*Work instruction*
Show every line in the records below that contains the word "values".

*Data for the task*
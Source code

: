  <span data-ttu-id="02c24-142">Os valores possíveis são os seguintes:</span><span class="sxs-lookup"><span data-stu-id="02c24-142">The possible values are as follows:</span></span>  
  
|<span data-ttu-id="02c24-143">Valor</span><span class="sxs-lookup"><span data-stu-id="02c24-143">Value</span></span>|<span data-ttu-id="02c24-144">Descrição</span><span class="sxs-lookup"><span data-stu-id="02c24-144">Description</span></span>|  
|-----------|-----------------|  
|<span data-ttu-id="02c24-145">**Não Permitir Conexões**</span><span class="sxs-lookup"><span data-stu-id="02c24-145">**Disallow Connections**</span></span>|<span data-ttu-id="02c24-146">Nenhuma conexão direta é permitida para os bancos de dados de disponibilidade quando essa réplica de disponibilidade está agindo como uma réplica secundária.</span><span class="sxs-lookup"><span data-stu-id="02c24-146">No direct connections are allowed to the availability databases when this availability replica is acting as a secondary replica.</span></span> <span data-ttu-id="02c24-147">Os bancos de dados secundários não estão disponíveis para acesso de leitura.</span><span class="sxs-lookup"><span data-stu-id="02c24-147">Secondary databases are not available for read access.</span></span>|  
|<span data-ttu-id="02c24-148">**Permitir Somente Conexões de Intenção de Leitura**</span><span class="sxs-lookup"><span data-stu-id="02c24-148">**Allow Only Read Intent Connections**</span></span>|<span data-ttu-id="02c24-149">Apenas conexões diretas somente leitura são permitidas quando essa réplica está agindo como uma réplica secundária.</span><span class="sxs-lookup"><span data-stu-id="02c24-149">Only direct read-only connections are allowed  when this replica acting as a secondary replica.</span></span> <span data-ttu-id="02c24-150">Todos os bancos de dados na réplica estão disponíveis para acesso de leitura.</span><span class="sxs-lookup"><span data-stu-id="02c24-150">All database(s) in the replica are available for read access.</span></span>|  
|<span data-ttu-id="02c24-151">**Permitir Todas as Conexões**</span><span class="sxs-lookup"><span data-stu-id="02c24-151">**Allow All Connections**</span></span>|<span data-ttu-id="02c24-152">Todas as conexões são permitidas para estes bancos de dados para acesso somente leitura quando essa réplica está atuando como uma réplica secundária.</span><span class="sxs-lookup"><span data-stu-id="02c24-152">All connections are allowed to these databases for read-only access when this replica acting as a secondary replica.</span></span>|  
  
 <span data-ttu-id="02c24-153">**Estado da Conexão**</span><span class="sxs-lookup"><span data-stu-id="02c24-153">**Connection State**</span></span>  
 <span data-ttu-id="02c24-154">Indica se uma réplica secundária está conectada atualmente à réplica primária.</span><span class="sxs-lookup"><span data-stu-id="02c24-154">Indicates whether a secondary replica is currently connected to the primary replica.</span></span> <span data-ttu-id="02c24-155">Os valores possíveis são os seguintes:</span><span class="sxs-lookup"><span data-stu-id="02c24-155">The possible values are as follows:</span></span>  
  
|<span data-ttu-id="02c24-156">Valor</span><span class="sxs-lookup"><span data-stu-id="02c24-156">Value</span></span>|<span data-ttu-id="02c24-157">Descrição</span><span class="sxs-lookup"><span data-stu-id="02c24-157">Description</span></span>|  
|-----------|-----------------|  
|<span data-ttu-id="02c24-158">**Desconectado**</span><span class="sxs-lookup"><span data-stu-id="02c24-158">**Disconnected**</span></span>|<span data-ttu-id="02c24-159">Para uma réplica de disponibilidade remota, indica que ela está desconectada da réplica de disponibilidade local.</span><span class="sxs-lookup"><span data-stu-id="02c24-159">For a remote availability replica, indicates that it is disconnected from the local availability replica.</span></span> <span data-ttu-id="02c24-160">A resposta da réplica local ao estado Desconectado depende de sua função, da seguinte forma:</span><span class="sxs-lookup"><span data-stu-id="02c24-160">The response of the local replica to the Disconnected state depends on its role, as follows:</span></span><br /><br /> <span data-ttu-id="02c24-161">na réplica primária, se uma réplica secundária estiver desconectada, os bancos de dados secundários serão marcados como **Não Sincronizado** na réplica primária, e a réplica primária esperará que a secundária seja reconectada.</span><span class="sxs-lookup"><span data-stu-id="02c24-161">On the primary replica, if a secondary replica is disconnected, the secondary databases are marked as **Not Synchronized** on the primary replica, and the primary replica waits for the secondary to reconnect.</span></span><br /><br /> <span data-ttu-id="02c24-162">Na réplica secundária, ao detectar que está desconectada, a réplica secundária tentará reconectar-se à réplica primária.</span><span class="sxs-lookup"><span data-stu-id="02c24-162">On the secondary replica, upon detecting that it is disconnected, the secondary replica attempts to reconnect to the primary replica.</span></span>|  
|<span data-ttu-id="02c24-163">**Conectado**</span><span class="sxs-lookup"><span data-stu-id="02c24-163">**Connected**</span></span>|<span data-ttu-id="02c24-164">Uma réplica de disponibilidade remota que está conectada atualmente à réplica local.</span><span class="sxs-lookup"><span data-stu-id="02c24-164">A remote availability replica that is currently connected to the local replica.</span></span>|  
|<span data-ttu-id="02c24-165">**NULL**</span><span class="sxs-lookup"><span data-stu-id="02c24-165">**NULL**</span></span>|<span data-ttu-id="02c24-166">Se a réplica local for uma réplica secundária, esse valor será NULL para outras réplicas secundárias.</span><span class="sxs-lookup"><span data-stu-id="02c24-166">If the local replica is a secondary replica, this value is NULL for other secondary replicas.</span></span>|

---

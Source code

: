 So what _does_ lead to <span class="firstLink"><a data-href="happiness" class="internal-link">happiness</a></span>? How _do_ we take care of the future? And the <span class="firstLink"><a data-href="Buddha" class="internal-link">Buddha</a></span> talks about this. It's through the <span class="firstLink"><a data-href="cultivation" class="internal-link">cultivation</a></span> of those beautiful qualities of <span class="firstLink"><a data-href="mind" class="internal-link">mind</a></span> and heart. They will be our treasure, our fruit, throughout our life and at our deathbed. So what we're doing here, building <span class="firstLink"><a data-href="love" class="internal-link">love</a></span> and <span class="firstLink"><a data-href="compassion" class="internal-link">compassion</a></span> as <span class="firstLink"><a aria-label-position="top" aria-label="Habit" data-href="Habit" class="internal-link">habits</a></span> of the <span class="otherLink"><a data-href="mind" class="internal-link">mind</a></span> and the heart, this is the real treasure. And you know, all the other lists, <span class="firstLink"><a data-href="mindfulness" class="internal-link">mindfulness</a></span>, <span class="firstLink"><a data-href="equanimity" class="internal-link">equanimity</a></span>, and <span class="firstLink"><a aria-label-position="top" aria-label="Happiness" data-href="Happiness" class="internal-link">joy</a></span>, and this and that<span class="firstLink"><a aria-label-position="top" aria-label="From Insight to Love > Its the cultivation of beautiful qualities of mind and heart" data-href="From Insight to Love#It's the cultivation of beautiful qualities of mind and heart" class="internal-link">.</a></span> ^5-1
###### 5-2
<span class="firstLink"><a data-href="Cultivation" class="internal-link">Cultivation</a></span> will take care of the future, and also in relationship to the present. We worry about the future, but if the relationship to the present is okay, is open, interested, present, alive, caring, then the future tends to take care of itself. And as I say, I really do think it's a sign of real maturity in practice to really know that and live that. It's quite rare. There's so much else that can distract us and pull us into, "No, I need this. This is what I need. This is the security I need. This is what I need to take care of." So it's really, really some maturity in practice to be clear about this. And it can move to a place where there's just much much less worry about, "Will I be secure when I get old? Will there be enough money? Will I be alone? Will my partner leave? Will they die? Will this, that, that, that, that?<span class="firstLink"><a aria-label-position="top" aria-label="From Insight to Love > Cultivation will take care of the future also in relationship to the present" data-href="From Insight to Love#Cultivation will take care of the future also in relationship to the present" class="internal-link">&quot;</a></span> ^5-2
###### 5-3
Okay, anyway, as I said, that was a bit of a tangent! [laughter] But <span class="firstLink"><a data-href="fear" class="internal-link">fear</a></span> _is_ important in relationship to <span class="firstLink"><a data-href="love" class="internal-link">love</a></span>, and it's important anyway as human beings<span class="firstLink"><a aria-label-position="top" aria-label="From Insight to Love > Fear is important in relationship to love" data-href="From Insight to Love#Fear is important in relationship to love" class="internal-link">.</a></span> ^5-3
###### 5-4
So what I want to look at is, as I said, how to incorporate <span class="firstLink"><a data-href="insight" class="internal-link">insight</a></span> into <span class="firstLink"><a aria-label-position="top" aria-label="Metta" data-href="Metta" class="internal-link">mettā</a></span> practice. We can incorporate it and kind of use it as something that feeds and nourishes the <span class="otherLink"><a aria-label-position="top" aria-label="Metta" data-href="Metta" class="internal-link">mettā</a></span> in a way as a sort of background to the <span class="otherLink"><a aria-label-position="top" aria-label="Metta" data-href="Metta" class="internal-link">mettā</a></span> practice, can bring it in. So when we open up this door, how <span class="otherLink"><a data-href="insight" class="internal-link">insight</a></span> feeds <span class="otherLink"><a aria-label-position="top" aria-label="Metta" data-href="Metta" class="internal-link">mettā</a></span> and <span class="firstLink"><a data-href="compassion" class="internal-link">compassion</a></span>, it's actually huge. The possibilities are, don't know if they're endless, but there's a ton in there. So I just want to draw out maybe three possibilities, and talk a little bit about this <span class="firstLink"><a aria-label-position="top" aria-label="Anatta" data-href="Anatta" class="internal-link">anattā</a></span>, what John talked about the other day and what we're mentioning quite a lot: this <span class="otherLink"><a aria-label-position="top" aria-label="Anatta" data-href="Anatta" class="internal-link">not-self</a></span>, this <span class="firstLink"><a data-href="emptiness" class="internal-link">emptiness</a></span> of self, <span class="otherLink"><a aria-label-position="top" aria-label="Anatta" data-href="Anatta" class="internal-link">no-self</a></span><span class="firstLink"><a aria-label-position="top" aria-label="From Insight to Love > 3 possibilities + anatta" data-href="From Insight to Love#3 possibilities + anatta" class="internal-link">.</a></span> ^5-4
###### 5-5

*Response*
:  <span data-ttu-id="02c24-142">Os valores possíveis são os seguintes:</span><span class="sxs-lookup"><span data-stu-id="02c24-142">The possible values are as follows:</span></span>  
 <span data-ttu-id="02c24-154">Indica se uma réplica secundária está conectada atualmente à réplica primária.</span><span class="sxs-lookup"><span data-stu-id="02c24-154">Indicates whether a secondary replica is currently connected to the primary replica.</span></span> <span data-ttu-id="02c24-155">Os valores possíveis são os seguintes:</span><span class="sxs-lookup"><span data-stu-id="02c24-155">The possible values are as follows:</span></span>  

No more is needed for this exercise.